Революционно-демократическая идеология в России давно напрягала усилия для того, чтобы противопоставить этим системам такое философское мировоззрение, которое могло бы служить теоретической предпосылкой и оправданием революционных задач. Белинский, Бакунин и Герцен были главными представителями этих усилий русской мысли сформулировать на основе западноевропейской философии философские предпосылки революционной практики в крепостнической России. В начале 40-х годов они открыли с чувством величайшей радости и удовлетворения начала подобной философии в сочинениях левых гегельянцев. Но Белинский умер накануне революции 1848 года, Герцен эмигрировал, Бакунин сидел в Алексеевском равелине. Революция 1848 года вызвала реакционное, попятное движение мысли не только в Европе, но и в России. Бывшие единомышленники Белинского и Герцена, их попутчики в деле преодоления религиозно-идеалистической философии быстро и решительно поправели. Цепь развития была оборвана.
Вся работа по подготовке элементов революционно-демократической идеологии ушла в подполье. Легальная литература 1848–1855 годов представляла бесплодную пустыню, выжженую страхом перед революцией. Прилизанный эстетизм, сладенькая водичка идеалистического эклектизма, пикантный анекдотизм («чернокнижие») — вот все, что могла дать тогда легальная литература.

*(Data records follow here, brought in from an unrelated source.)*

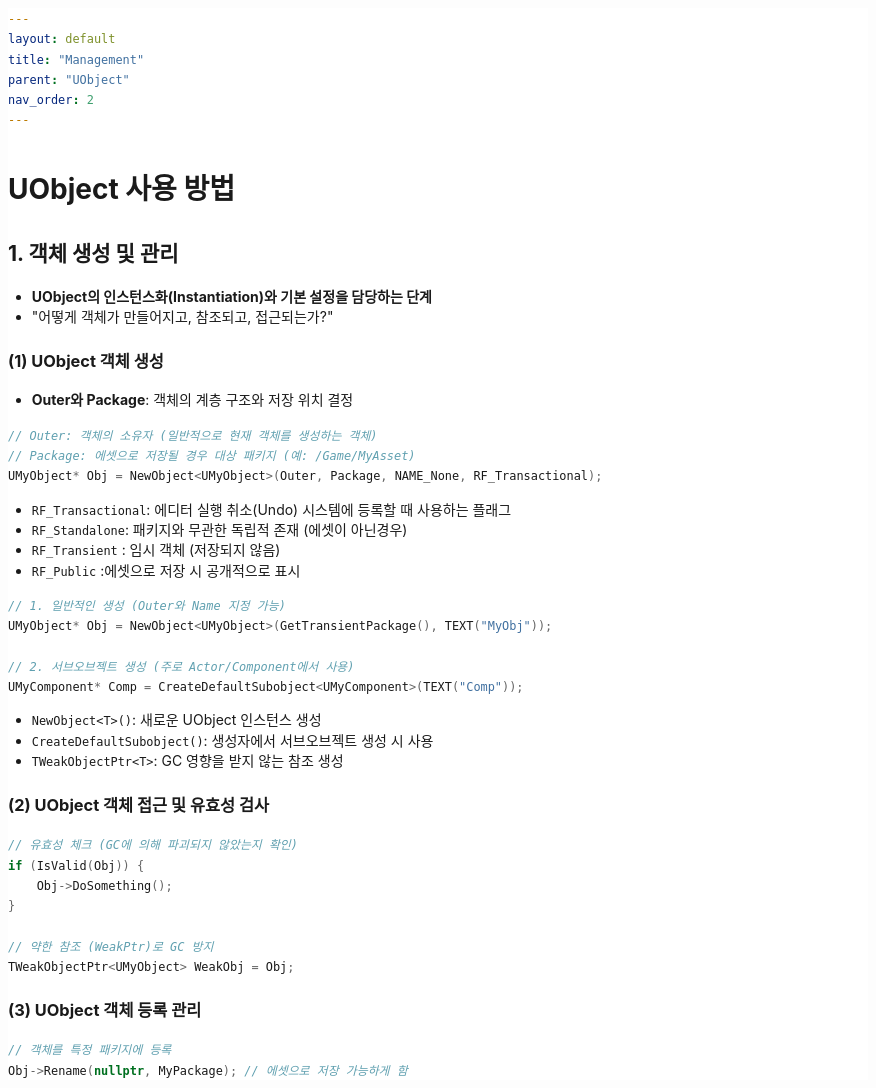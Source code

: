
 ```yaml
---
layout: default
title: "Management"
parent: "UObject"
nav_order: 2
---
```


# UObject 사용 방법
## 1. 객체 생성 및 관리
- **UObject의 인스턴스화(Instantiation)와 기본 설정을 담당하는 단계**
- "어떻게 객체가 만들어지고, 참조되고, 접근되는가?"

### (1) UObject 객체 생성

- **Outer와 Package**: 객체의 계층 구조와 저장 위치 결정
```c++
// Outer: 객체의 소유자 (일반적으로 현재 객체를 생성하는 객체)
// Package: 에셋으로 저장될 경우 대상 패키지 (예: /Game/MyAsset)
UMyObject* Obj = NewObject<UMyObject>(Outer, Package, NAME_None, RF_Transactional);
```
- `RF_Transactional`: 에디터 실행 취소(Undo) 시스템에 등록할 때 사용하는 플래그
- `RF_Standalone`:  패키지와 무관한 독립적 존재 (에셋이 아닌경우)
- `RF_Transient` : 임시 객체 (저장되지 않음)
- `RF_Public` :에셋으로 저장 시 공개적으로 표시

```c++
// 1. 일반적인 생성 (Outer와 Name 지정 가능)
UMyObject* Obj = NewObject<UMyObject>(GetTransientPackage(), TEXT("MyObj"));

// 2. 서브오브젝트 생성 (주로 Actor/Component에서 사용)
UMyComponent* Comp = CreateDefaultSubobject<UMyComponent>(TEXT("Comp"));
```
- `NewObject<T>()`: 새로운 UObject 인스턴스 생성
- `CreateDefaultSubobject()`: 생성자에서 서브오브젝트 생성 시 사용
- `TWeakObjectPtr<T>`:  GC 영향을 받지 않는 참조 생성

### (2) UObject 객체 접근 및 유효성 검사
```c++
// 유효성 체크 (GC에 의해 파괴되지 않았는지 확인)
if (IsValid(Obj)) {
    Obj->DoSomething();
}

// 약한 참조 (WeakPtr)로 GC 방지
TWeakObjectPtr<UMyObject> WeakObj = Obj;
```

### (3) UObject 객체 등록 관리
```c++
// 객체를 특정 패키지에 등록
Obj->Rename(nullptr, MyPackage); // 에셋으로 저장 가능하게 함
```
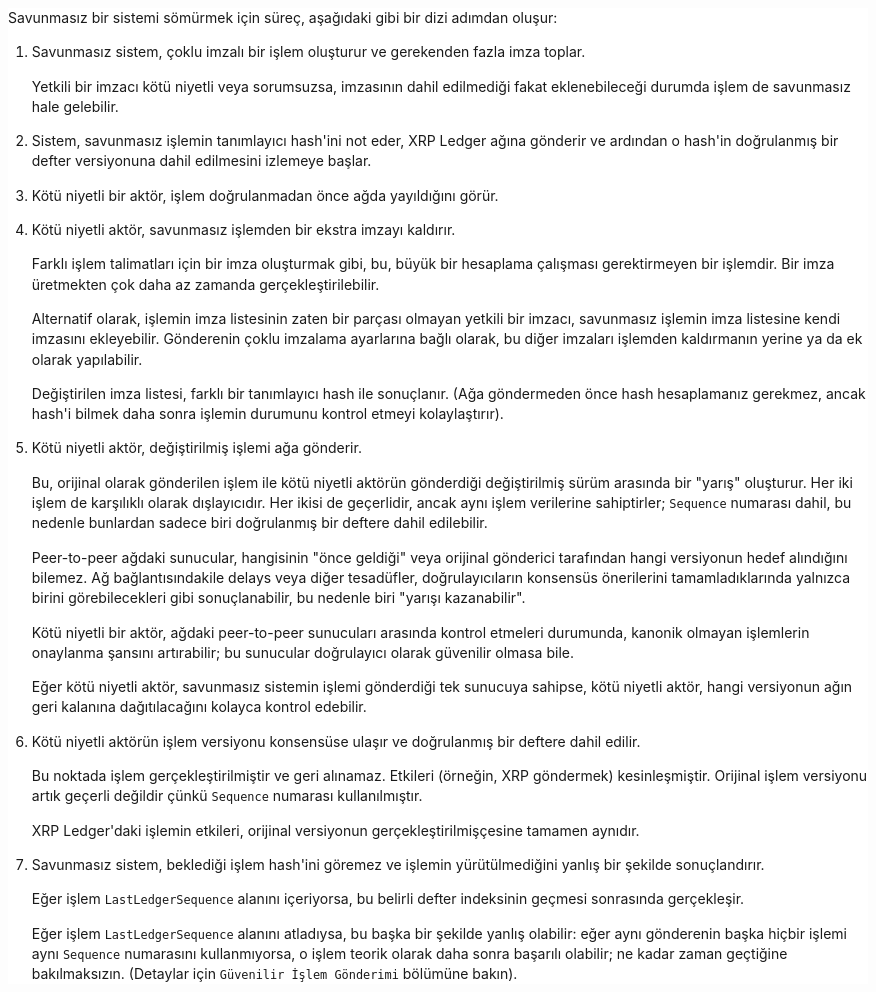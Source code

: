 Savunmasız bir sistemi sömürmek için süreç, aşağıdaki gibi bir dizi adımdan oluşur:

1. Savunmasız sistem, çoklu imzalı bir işlem oluşturur ve gerekenden fazla imza toplar.

    Yetkili bir imzacı kötü niyetli veya sorumsuzsa, imzasının dahil edilmediği fakat eklenebileceği durumda işlem de savunmasız hale gelebilir.

2. Sistem, savunmasız işlemin tanımlayıcı hash'ini not eder, XRP Ledger ağına gönderir ve ardından o hash'in doğrulanmış bir defter versiyonuna dahil edilmesini izlemeye başlar.

3. Kötü niyetli bir aktör, işlem doğrulanmadan önce ağda yayıldığını görür.

4. Kötü niyetli aktör, savunmasız işlemden bir ekstra imzayı kaldırır.

    Farklı işlem talimatları için bir imza oluşturmak gibi, bu, büyük bir hesaplama çalışması gerektirmeyen bir işlemdir. Bir imza üretmekten çok daha az zamanda gerçekleştirilebilir.

    Alternatif olarak, işlemin imza listesinin zaten bir parçası olmayan yetkili bir imzacı, savunmasız işlemin imza listesine kendi imzasını ekleyebilir. Gönderenin çoklu imzalama ayarlarına bağlı olarak, bu diğer imzaları işlemden kaldırmanın yerine ya da ek olarak yapılabilir.

    Değiştirilen imza listesi, farklı bir tanımlayıcı hash ile sonuçlanır. (Ağa göndermeden önce hash hesaplamanız gerekmez, ancak hash'i bilmek daha sonra işlemin durumunu kontrol etmeyi kolaylaştırır).

5. Kötü niyetli aktör, değiştirilmiş işlemi ağa gönderir.

    Bu, orijinal olarak gönderilen işlem ile kötü niyetli aktörün gönderdiği değiştirilmiş sürüm arasında bir "yarış" oluşturur. Her iki işlem de karşılıklı olarak dışlayıcıdır. Her ikisi de geçerlidir, ancak aynı işlem verilerine sahiptirler; `Sequence` numarası dahil, bu nedenle bunlardan sadece biri doğrulanmış bir deftere dahil edilebilir.

    Peer-to-peer ağdaki sunucular, hangisinin "önce geldiği" veya orijinal gönderici tarafından hangi versiyonun hedef alındığını bilemez. Ağ bağlantısındakile delays veya diğer tesadüfler, doğrulayıcıların konsensüs önerilerini tamamladıklarında yalnızca birini görebilecekleri gibi sonuçlanabilir, bu nedenle biri "yarışı kazanabilir".

    Kötü niyetli bir aktör, ağdaki peer-to-peer sunucuları arasında kontrol etmeleri durumunda, kanonik olmayan işlemlerin onaylanma şansını artırabilir; bu sunucular doğrulayıcı olarak güvenilir olmasa bile.

    Eğer kötü niyetli aktör, savunmasız sistemin işlemi gönderdiği tek sunucuya sahipse, kötü niyetli aktör, hangi versiyonun ağın geri kalanına dağıtılacağını kolayca kontrol edebilir.

6. Kötü niyetli aktörün işlem versiyonu konsensüse ulaşır ve doğrulanmış bir deftere dahil edilir.

    Bu noktada işlem gerçekleştirilmiştir ve geri alınamaz. Etkileri (örneğin, XRP göndermek) kesinleşmiştir. Orijinal işlem versiyonu artık geçerli değildir çünkü `Sequence` numarası kullanılmıştır.

    XRP Ledger'daki işlemin etkileri, orijinal versiyonun gerçekleştirilmişçesine tamamen aynıdır.

7. Savunmasız sistem, beklediği işlem hash'ini göremez ve işlemin yürütülmediğini yanlış bir şekilde sonuçlandırır.

    Eğer işlem `LastLedgerSequence` alanını içeriyorsa, bu belirli defter indeksinin geçmesi sonrasında gerçekleşir.

    Eğer işlem `LastLedgerSequence` alanını atladıysa, bu başka bir şekilde yanlış olabilir: eğer aynı gönderenin başka hiçbir işlemi aynı `Sequence` numarasını kullanmıyorsa, o işlem teorik olarak daha sonra başarılı olabilir; ne kadar zaman geçtiğine bakılmaksızın. (Detaylar için `Güvenilir İşlem Gönderimi` bölümüne bakın).
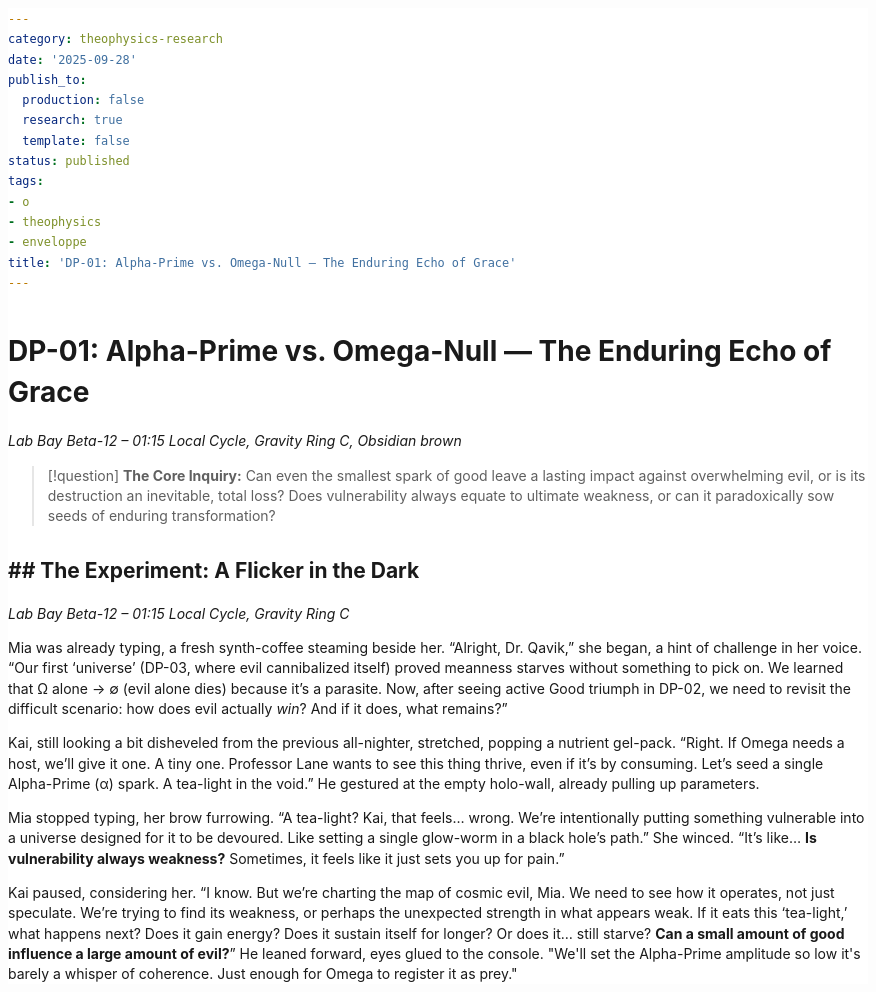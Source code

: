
 ```yaml
---
category: theophysics-research
date: '2025-09-28'
publish_to:
  production: false
  research: true
  template: false
status: published
tags:
- o
- theophysics
- enveloppe
title: 'DP-01: Alpha-Prime vs. Omega-Null — The Enduring Echo of Grace'
---
```

   
# DP-01: Alpha-Prime vs. Omega-Null — The Enduring Echo of Grace   
   
_Lab Bay Beta-12 – 01:15 Local Cycle, Gravity Ring C, Obsidian brown_   
   
> [!question] **The Core Inquiry:** Can even the smallest spark of good leave a lasting impact against overwhelming evil, or is its destruction an inevitable, total loss? Does vulnerability always equate to ultimate weakness, or can it paradoxically sow seeds of enduring transformation?   
   
## ## The Experiment: A Flicker in the Dark   
   
_Lab Bay Beta-12 – 01:15 Local Cycle, Gravity Ring C_   
   
Mia was already typing, a fresh synth-coffee steaming beside her. “Alright, Dr. Qavik,” she began, a hint of challenge in her voice. “Our first ‘universe’ (DP-03, where evil cannibalized itself) proved meanness starves without something to pick on. We learned that Ω alone → ∅ (evil alone dies) because it’s a parasite. Now, after seeing active Good triumph in DP-02, we need to revisit the difficult scenario: how does evil actually _win_? And if it does, what remains?”   
   
Kai, still looking a bit disheveled from the previous all-nighter, stretched, popping a nutrient gel-pack. “Right. If Omega needs a host, we’ll give it one. A tiny one. Professor Lane wants to see this thing thrive, even if it’s by consuming. Let’s seed a single Alpha-Prime (α) spark. A tea-light in the void.” He gestured at the empty holo-wall, already pulling up parameters.   
   
Mia stopped typing, her brow furrowing. “A tea-light? Kai, that feels… wrong. We’re intentionally putting something vulnerable into a universe designed for it to be devoured. Like setting a single glow-worm in a black hole’s path.” She winced. “It’s like… **Is vulnerability always weakness?** Sometimes, it feels like it just sets you up for pain.”   
   
Kai paused, considering her. “I know. But we’re charting the map of cosmic evil, Mia. We need to see how it operates, not just speculate. We’re trying to find its weakness, or perhaps the unexpected strength in what appears weak. If it eats this ‘tea-light,’ what happens next? Does it gain energy? Does it sustain itself for longer? Or does it… still starve? **Can a small amount of good influence a large amount of evil?**” He leaned forward, eyes glued to the console. "We'll set the Alpha-Prime amplitude so low it's barely a whisper of coherence. Just enough for Omega to register it as prey."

Но рядом с этой официальной литературой не прекращало своего существования идейное подполье. Разгром петрашевцев не убил его, а только заставил глубже уйти в себя, отказаться от каких-либо активных проявлений и сосредоточиться на углубленной проработке тех идей, которые в ближайшие года, в той или другой форме, прорвали себе дорогу и в легальную журналистику. Это было подполье разночинцев-студентов, семинаристов, учителей, врачей, литераторов. Здесь хранились традиции Белинского и Герцена, перечитывались и изучались их статьи в «Отечественных — записках» и «Своевременнике». Среди последних были, между прочим, те самые «Письма об изучении природы» Герцена, о которых Плеханов писал впоследствии, что многие их страницы легко принять за произведение Энгельса 70-х годов, а не Герцена 40-х. «Это поразительное сходство показывает, — добавлял Плеханов, — что ум Герцена работал в том самом направлении, в каком работал ум Энгельса, а стало быть, и Маркса». Это важно отметить, потому что Чернышевский в ряде мест указывает именно на эти статьи, как на лучшее, то есть наиболее последовательное и, следовательно, революционное, изложение философских достижений европейской мысли[16]. Если прав Плеханов — а он несомненно прав, — что ход мысли Герцена в этих статьях напоминает ход мысли Энгельса 70-х годов, то очень важно для понимания хода мысли Чернышевского отметить, что эти статьи Герцена были ему хорошо известны, высоко им расценивались и что его собственное философское развитие шло не назад от этих статей, а вперед. Этим намечается одно из реальных оснований того несомненного совпадения, которое в ряде случаев мы констатируем между историко-философскими высказываниями Чернышевского и философскими взглядами Маркса и Энгельса.
В этом подполье изучались французские утописты, левые гегельянцы, Прудон и Луи Блан. Философия Фейербаха была для него последним и высшим обобщением освободительных идеалов и стремлений. Из этого именно подполья вынес Чернышевский в легальную журналистику свою философию, эстетику и мораль «новых людей».
Рассматривать значение Фейербаха в ходе развития и подготовки революционно-социалистической мысли здесь не место. Известно, какую громадную роль сыграла философия Фейербаха в развитии взглядов Маркса и Энгельса..
«Кто не пережил освободительного влияния этой книги, — писал Энгельс о «Сущности христианства» Фейербаха, — тот не может и представить его себе. Мы все были в восторге, и все мы стали на время последователями Фейербаха».